> **Directions for this task**: Every line of the entries that holds the word "RegisterAction" is to be copied.

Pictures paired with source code
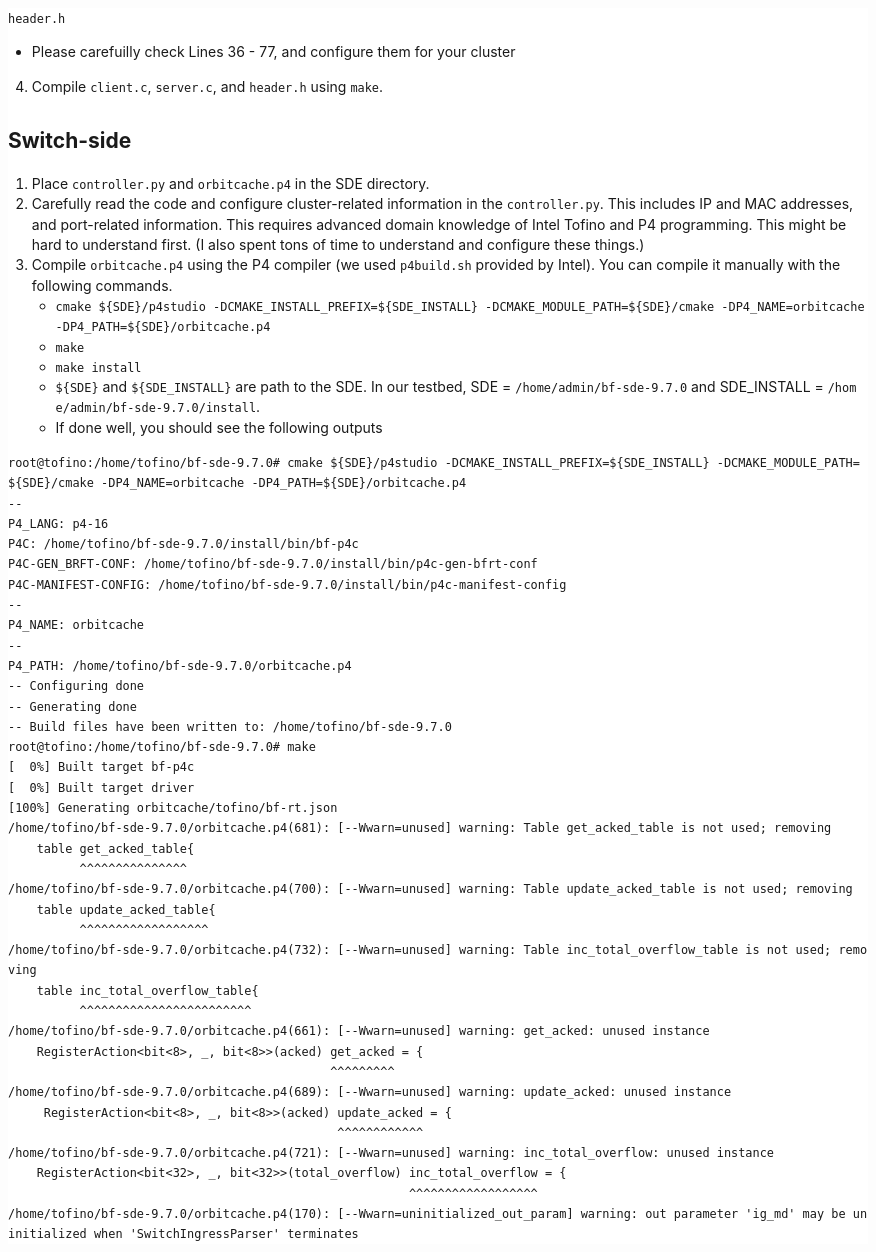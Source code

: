    `header.h`
   - Please carefuilly check Lines 36 - 77, and configure them for your cluster

4. Compile `client.c`, `server.c`, and `header.h` using `make`.

## Switch-side
1. Place `controller.py` and `orbitcache.p4` in the SDE directory.
2. Carefully read the code and configure cluster-related information in the `controller.py`. This includes IP and MAC addresses, and port-related information. This requires advanced domain knowledge of Intel Tofino and P4 programming. This might be hard to understand first. (I also spent tons of time to understand and configure these things.)
3. Compile `orbitcache.p4` using the P4 compiler (we used `p4build.sh` provided by Intel). You can compile it manually with the following commands.
   - `cmake ${SDE}/p4studio -DCMAKE_INSTALL_PREFIX=${SDE_INSTALL} -DCMAKE_MODULE_PATH=${SDE}/cmake -DP4_NAME=orbitcache -DP4_PATH=${SDE}/orbitcache.p4`
   - `make`
   - `make install`
   - `${SDE}` and `${SDE_INSTALL}` are path to the SDE. In our testbed, SDE = `/home/admin/bf-sde-9.7.0`  and SDE_INSTALL = `/home/admin/bf-sde-9.7.0/install`.
   - If done well, you should see the following outputs
```
root@tofino:/home/tofino/bf-sde-9.7.0# cmake ${SDE}/p4studio -DCMAKE_INSTALL_PREFIX=${SDE_INSTALL} -DCMAKE_MODULE_PATH=${SDE}/cmake -DP4_NAME=orbitcache -DP4_PATH=${SDE}/orbitcache.p4
-- 
P4_LANG: p4-16
P4C: /home/tofino/bf-sde-9.7.0/install/bin/bf-p4c
P4C-GEN_BRFT-CONF: /home/tofino/bf-sde-9.7.0/install/bin/p4c-gen-bfrt-conf
P4C-MANIFEST-CONFIG: /home/tofino/bf-sde-9.7.0/install/bin/p4c-manifest-config
-- 
P4_NAME: orbitcache
-- 
P4_PATH: /home/tofino/bf-sde-9.7.0/orbitcache.p4
-- Configuring done
-- Generating done
-- Build files have been written to: /home/tofino/bf-sde-9.7.0
root@tofino:/home/tofino/bf-sde-9.7.0# make
[  0%] Built target bf-p4c
[  0%] Built target driver
[100%] Generating orbitcache/tofino/bf-rt.json
/home/tofino/bf-sde-9.7.0/orbitcache.p4(681): [--Wwarn=unused] warning: Table get_acked_table is not used; removing
    table get_acked_table{
          ^^^^^^^^^^^^^^^
/home/tofino/bf-sde-9.7.0/orbitcache.p4(700): [--Wwarn=unused] warning: Table update_acked_table is not used; removing
    table update_acked_table{
          ^^^^^^^^^^^^^^^^^^
/home/tofino/bf-sde-9.7.0/orbitcache.p4(732): [--Wwarn=unused] warning: Table inc_total_overflow_table is not used; removing
    table inc_total_overflow_table{
          ^^^^^^^^^^^^^^^^^^^^^^^^
/home/tofino/bf-sde-9.7.0/orbitcache.p4(661): [--Wwarn=unused] warning: get_acked: unused instance
    RegisterAction<bit<8>, _, bit<8>>(acked) get_acked = {
                                             ^^^^^^^^^
/home/tofino/bf-sde-9.7.0/orbitcache.p4(689): [--Wwarn=unused] warning: update_acked: unused instance
     RegisterAction<bit<8>, _, bit<8>>(acked) update_acked = {
                                              ^^^^^^^^^^^^
/home/tofino/bf-sde-9.7.0/orbitcache.p4(721): [--Wwarn=unused] warning: inc_total_overflow: unused instance
    RegisterAction<bit<32>, _, bit<32>>(total_overflow) inc_total_overflow = {
                                                        ^^^^^^^^^^^^^^^^^^
/home/tofino/bf-sde-9.7.0/orbitcache.p4(170): [--Wwarn=uninitialized_out_param] warning: out parameter 'ig_md' may be uninitialized when 'SwitchIngressParser' terminates
```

> **Solution to this task**:
    RegisterAction<bit<8>, _, bit<8>>(acked) get_acked = {
     RegisterAction<bit<8>, _, bit<8>>(acked) update_acked = {
    RegisterAction<bit<32>, _, bit<32>>(total_overflow) inc_total_overflow = {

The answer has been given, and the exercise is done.